▽

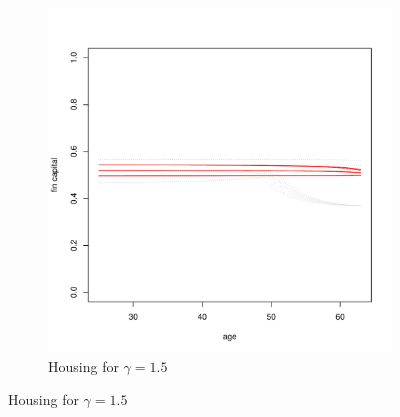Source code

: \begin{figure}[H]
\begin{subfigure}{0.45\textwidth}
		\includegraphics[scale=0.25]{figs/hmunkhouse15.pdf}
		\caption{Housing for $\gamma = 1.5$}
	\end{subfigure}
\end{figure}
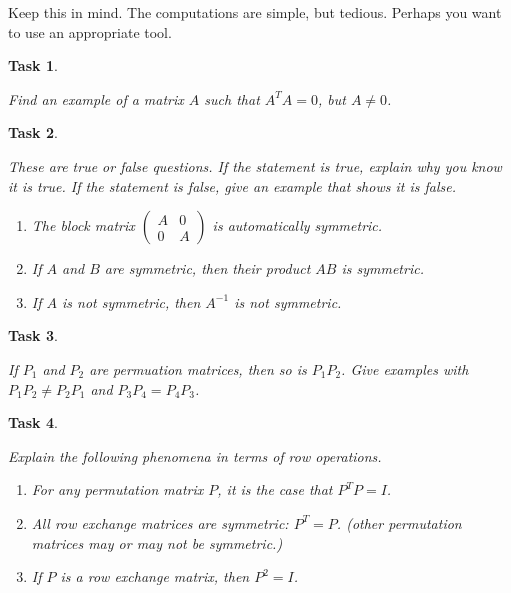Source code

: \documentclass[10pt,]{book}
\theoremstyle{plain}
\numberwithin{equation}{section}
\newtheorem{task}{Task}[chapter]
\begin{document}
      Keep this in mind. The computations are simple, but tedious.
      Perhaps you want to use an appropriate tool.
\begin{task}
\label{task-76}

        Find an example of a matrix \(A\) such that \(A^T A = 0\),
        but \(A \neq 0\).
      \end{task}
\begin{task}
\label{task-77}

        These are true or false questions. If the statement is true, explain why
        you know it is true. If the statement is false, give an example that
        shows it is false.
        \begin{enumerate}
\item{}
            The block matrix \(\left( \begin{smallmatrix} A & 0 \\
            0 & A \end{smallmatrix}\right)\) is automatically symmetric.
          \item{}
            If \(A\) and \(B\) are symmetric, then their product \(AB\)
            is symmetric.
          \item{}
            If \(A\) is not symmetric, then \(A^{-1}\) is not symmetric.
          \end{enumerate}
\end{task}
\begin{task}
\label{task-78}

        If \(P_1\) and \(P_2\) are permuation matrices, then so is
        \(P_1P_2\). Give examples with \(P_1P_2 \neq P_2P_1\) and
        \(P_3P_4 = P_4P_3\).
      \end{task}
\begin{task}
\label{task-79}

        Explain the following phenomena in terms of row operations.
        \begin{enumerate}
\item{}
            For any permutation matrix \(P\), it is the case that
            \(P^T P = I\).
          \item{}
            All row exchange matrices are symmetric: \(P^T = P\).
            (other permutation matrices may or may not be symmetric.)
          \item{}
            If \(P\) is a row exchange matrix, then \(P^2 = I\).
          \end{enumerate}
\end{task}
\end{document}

△

Work required:
In the copy, each entry above must match exactly, and no picture may be carried over.

Written answer:
Source code

: \begin{figure}[H]
\begin{subfigure}{0.45\textwidth}
		\includegraphics[scale=0.25]{figs/hmunkhouse15.pdf}
		\caption{Housing for $\gamma = 1.5$}
	\end{subfigure}
\end{figure}
Source code

: \documentclass[10pt,]{book}
\theoremstyle{plain}
\numberwithin{equation}{section}
\newtheorem{task}{Task}[chapter]
\begin{document}
      Keep this in mind. The computations are simple, but tedious.
      Perhaps you want to use an appropriate tool.
\begin{task}
\label{task-76}

        Find an example of a matrix \(A\) such that \(A^T A = 0\),
        but \(A \neq 0\).
      \end{task}
\begin{task}
\label{task-77}

        These are true or false questions. If the statement is true, explain why
        you know it is true. If the statement is false, give an example that
        shows it is false.
        \begin{enumerate}
\item{}
            The block matrix \(\left( \begin{smallmatrix} A & 0 \\
            0 & A \end{smallmatrix}\right)\) is automatically symmetric.
          \item{}
            If \(A\) and \(B\) are symmetric, then their product \(AB\)
            is symmetric.
          \item{}
            If \(A\) is not symmetric, then \(A^{-1}\) is not symmetric.
          \end{enumerate}
\end{task}
\begin{task}
\label{task-78}

        If \(P_1\) and \(P_2\) are permuation matrices, then so is
        \(P_1P_2\). Give examples with \(P_1P_2 \neq P_2P_1\) and
        \(P_3P_4 = P_4P_3\).
      \end{task}
\begin{task}
\label{task-79}

        Explain the following phenomena in terms of row operations.
        \begin{enumerate}
\item{}
            For any permutation matrix \(P\), it is the case that
            \(P^T P = I\).
          \item{}
            All row exchange matrices are symmetric: \(P^T = P\).
            (other permutation matrices may or may not be symmetric.)
          \item{}
            If \(P\) is a row exchange matrix, then \(P^2 = I\).
          \end{enumerate}
\end{task}
\end{document}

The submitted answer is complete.